→ **Problem statement**
Pull each line with the string "largestSwap" from the entries.

→ **Study material**
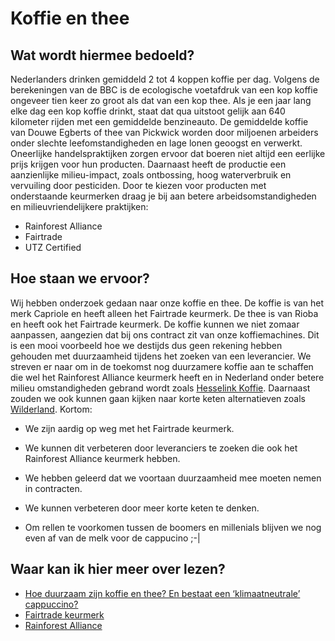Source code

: # Koffie en thee

## Wat wordt hiermee bedoeld?

Nederlanders drinken gemiddeld 2 tot 4 koppen koffie per dag. Volgens de berekeningen van de BBC is de ecologische voetafdruk van een kop koffie ongeveer tien keer zo groot als dat van een kop thee. Als je een jaar lang elke dag een kop koffie drinkt, staat dat qua uitstoot gelijk aan 640 kilometer rijden met een gemiddelde benzineauto. 
De gemiddelde koffie van Douwe Egberts of thee van Pickwick worden door miljoenen arbeiders onder slechte leefomstandigheden en lage lonen geoogst en verwerkt. Oneerlijke handelspraktijken zorgen ervoor dat boeren niet altijd een eerlijke prijs krijgen voor hun producten. Daarnaast heeft de productie een aanzienlijke milieu-impact, zoals ontbossing, hoog waterverbruik en vervuiling door pesticiden.
Door te kiezen voor producten met onderstaande keurmerken draag je bij aan betere arbeidsomstandigheden en milieuvriendelijkere praktijken: 

- Rainforest Alliance
- Fairtrade
- UTZ Certified

## Hoe staan we ervoor?
Wij hebben onderzoek gedaan naar onze koffie en thee. De koffie is van het merk Capriole en heeft alleen het Fairtrade keurmerk. De thee is van Rioba en heeft ook het Fairtrade keurmerk. De koffie kunnen we niet zomaar aanpassen, aangezien dat bij ons contract zit van onze koffiemachines. Dit is een mooi voorbeeld hoe we destijds dus geen rekening hebben gehouden met duurzaamheid tijdens het zoeken van een leverancier. We streven er naar om in de toekomst nog duurzamere koffie aan te schaffen die wel het Rainforest Alliance keurmerk heeft en in Nederland onder betere milieu omstandigheden gebrand wordt zoals <a href="https://hesselinkkoffie.nl/over-ons/duurzaamheid/" target="_blank">Hesselink Koffie</a>. Daarnaast zouden we ook kunnen gaan kijken naar korte keten alternatieven zoals <a href="https://wilder-land.com/" target="_blank">Wilderland</a>. Kortom:

- We zijn aardig op weg met het Fairtrade keurmerk.

- We kunnen dit verbeteren door leveranciers te zoeken die ook het Rainforest Alliance keurmerk hebben.

- We hebben geleerd dat we voortaan duurzaamheid mee moeten nemen in contracten.

- We kunnen verbeteren door meer korte keten te denken.

- Om rellen te voorkomen tussen de boomers en millenials blijven we nog even af van de melk voor de cappucino ;-| 

## Waar kan ik hier meer over lezen?
- <a href="https://www.klimaathelpdesk.org/answers/hoe-duurzaam-zijn-koffie-en-thee-en-bestaat-een-klimaatneutrale-cappuccino/#:~:text=Je%20kunt%20de%20impact%20van,suiker%20hebben%20de%20laagste%20klimaatimpact." target="_blank">Hoe duurzaam zijn koffie en thee? En bestaat een ‘klimaatneutrale’ cappuccino?</a>
- <a href="https://www.fairtradenederland.nl/" target="_blank">Fairtrade keurmerk</a>
- <a href="https://www.rainforest-alliance.org/" target="_blank">Rainforest Alliance</a>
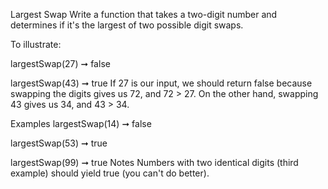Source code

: Largest Swap
Write a function that takes a two-digit number and determines if it's the largest of two possible digit swaps.

To illustrate:

largestSwap(27) ➞ false

largestSwap(43) ➞ true
If 27 is our input, we should return false because swapping the digits gives us 72, and 72 > 27. On the other hand, swapping 43 gives us 34, and 43 > 34.

Examples
largestSwap(14) ➞ false

largestSwap(53) ➞ true

largestSwap(99) ➞ true
Notes
Numbers with two identical digits (third example) should yield true (you can't do better).
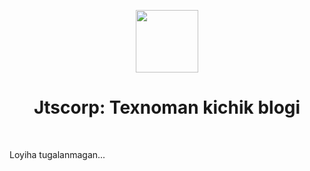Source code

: <p align="center">
    <a href="http://jtscorp.000webhostapp.com/" target="_blank">
        <img src="https://avatars0.githubusercontent.com/u/993323" height="100px">
    </a>
    <h1 align="center">Jtscorp: Texnoman kichik blogi</h1>
    <br>
</p>
Loyiha tugalanmagan...

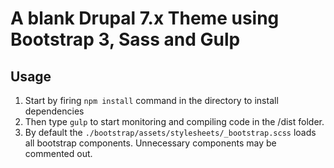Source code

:# A blank Drupal 7.x Theme using Bootstrap 3, Sass and Gulp

## Usage

1. Start by firing <code>npm install</code> command in the directory to install dependencies
2. Then type <code>gulp</code> to start monitoring and compiling code in the /dist folder.
3. By default the <code>./bootstrap/assets/stylesheets/_bootstrap.scss</code> loads all bootstrap components. Unnecessary components may be commented out.

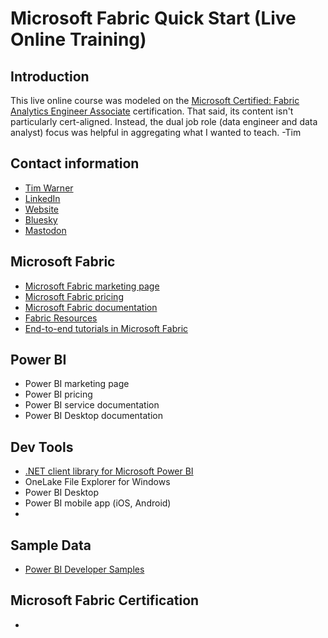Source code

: # Microsoft Fabric Quick Start (Live Online Training)

## Introduction

This live online course was modeled on the [Microsoft Certified: Fabric Analytics Engineer Associate](https://learn.microsoft.com/en-us/credentials/certifications/fabric-analytics-engineer-associate/?practice-assessment-type=certification) certification. That said, its content isn't particularly cert-aligned. Instead, the dual job role (data engineer and data analyst) focus was helpful in aggregating what I wanted to teach. -Tim

## Contact information

- [Tim Warner](mailto:timothywarner316@gmail.com)
- [LinkedIn](https://linkedin.com/in/timothywarner)
- [Website](https://techtrainertim.com)
- [Bluesky](https://bsky.app/profile/techtrainertim.bsky.social)
- [Mastodon](https://mastodon.social/@techtrainertim)

## Microsoft Fabric

- [Microsoft Fabric marketing page](https://www.microsoft.com/en-us/microsoft-fabric)
- [Microsoft Fabric pricing](https://azure.microsoft.com/en-us/pricing/details/microsoft-fabric/)
- [Microsoft Fabric documentation](https://learn.microsoft.com/en-us/fabric/)
- [Fabric Resources](https://community.fabric.microsoft.com/t5/Fabric-Resources/ct-p/fbc_resources)
- [End-to-end tutorials in Microsoft Fabric](https://learn.microsoft.com/en-us/fabric/get-started/end-to-end-tutorials)

## Power BI

- Power BI marketing page
- Power BI pricing
- Power BI service documentation
- Power BI Desktop documentation


## Dev Tools

- [.NET client library for Microsoft Power BI](https://www.nuget.org/packages/Microsoft.PowerBI.Api/)
- OneLake File Explorer for Windows
- Power BI Desktop
- Power BI mobile app (iOS, Android)
-




## Sample Data

- [Power BI Developer Samples](https://github.com/Microsoft/PowerBI-Developer-Samples)




## Microsoft Fabric Certification

-
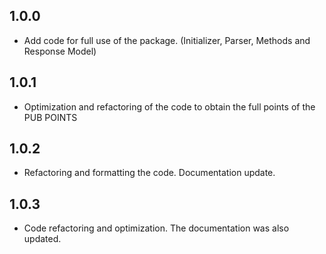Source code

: ## 1.0.0

* Add code for full use of the package. (Initializer, Parser, Methods and Response Model)

## 1.0.1

* Optimization and refactoring of the code to obtain the full points of the PUB POINTS

## 1.0.2

* Refactoring and formatting the code. Documentation update.

## 1.0.3

* Code refactoring and optimization. The documentation was also updated.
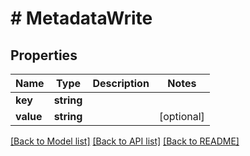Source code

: # # MetadataWrite

## Properties

Name | Type | Description | Notes
------------ | ------------- | ------------- | -------------
**key** | **string** |  |
**value** | **string** |  | [optional]

[[Back to Model list]](../../README.md#models) [[Back to API list]](../../README.md#endpoints) [[Back to README]](../../README.md)
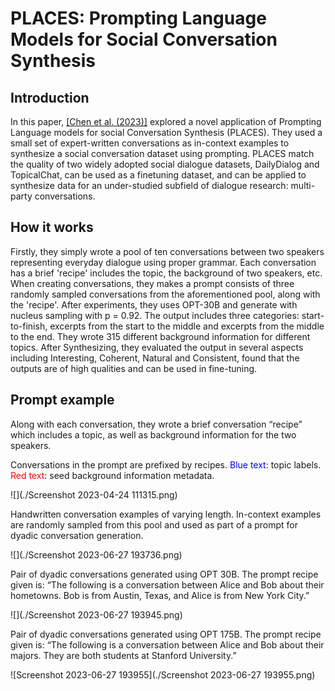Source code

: # PLACES: Prompting Language Models for Social Conversation Synthesis

## Introduction

In this paper, [\[Chen et al. (2023)\]](https://arxiv.org/abs/2302.03269) explored  a novel application of Prompting Language models for social Conversation Synthesis (PLACES). They used a small set of expert-written conversations as in-context examples to synthesize a social conversation dataset using prompting. PLACES match the quality of two widely adopted social dialogue datasets, DailyDialog and TopicalChat, can be used as a finetuning dataset, and can be applied to synthesize data for an under-studied subfield of dialogue research: multi-party conversations. 

## How it works

Firstly, they simply wrote a pool of ten conversations between two speakers representing everyday dialogue using proper grammar. Each conversation has a brief 'recipe' includes the topic, the background of two speakers, etc. When creating conversations, they makes a prompt consists of three randomly sampled conversations from the aforementioned pool, along with the 'recipe'. After experiments, they uses OPT-30B and generate with nucleus sampling with p = 0.92. The output includes three categories: start-to-finish, excerpts from the start to the middle and  excerpts from the middle to the end. They wrote 315 different background information for different topics. After Synthesizing, they evaluated the output in several aspects including Interesting, Coherent, Natural and Consistent, found that the outputs are of high qualities and can be used in fine-tuning. 

## Prompt example

Along with each conversation, they wrote a brief conversation “recipe” which includes a topic, as well as background information for the two speakers.

Conversations in the prompt are prefixed by recipes. <font color="blue">Blue text</font>: topic labels. <font color="red">Red text</font>: seed background information metadata.

![](./Screenshot 2023-04-24 111315.png)

 Handwritten conversation examples of varying length. In-context examples are randomly sampled from this pool and used as part of a prompt for dyadic conversation generation.

![](./Screenshot 2023-06-27 193736.png)

Pair of dyadic conversations generated using OPT 30B. The prompt recipe given is: “The following is a conversation between Alice and Bob about their hometowns. Bob is from Austin, Texas, and Alice is from New York City.”

![](./Screenshot 2023-06-27 193945.png)

Pair of dyadic conversations generated using OPT 175B. The prompt recipe given is: “The following is a conversation between Alice and Bob about their majors. They are both students at Stanford University.”

![Screenshot 2023-06-27 193955](./Screenshot 2023-06-27 193955.png)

→ **Result below**
largestSwap(27) ➞ false
largestSwap(43) ➞ true
largestSwap(14) ➞ false
largestSwap(53) ➞ true
largestSwap(99) ➞ true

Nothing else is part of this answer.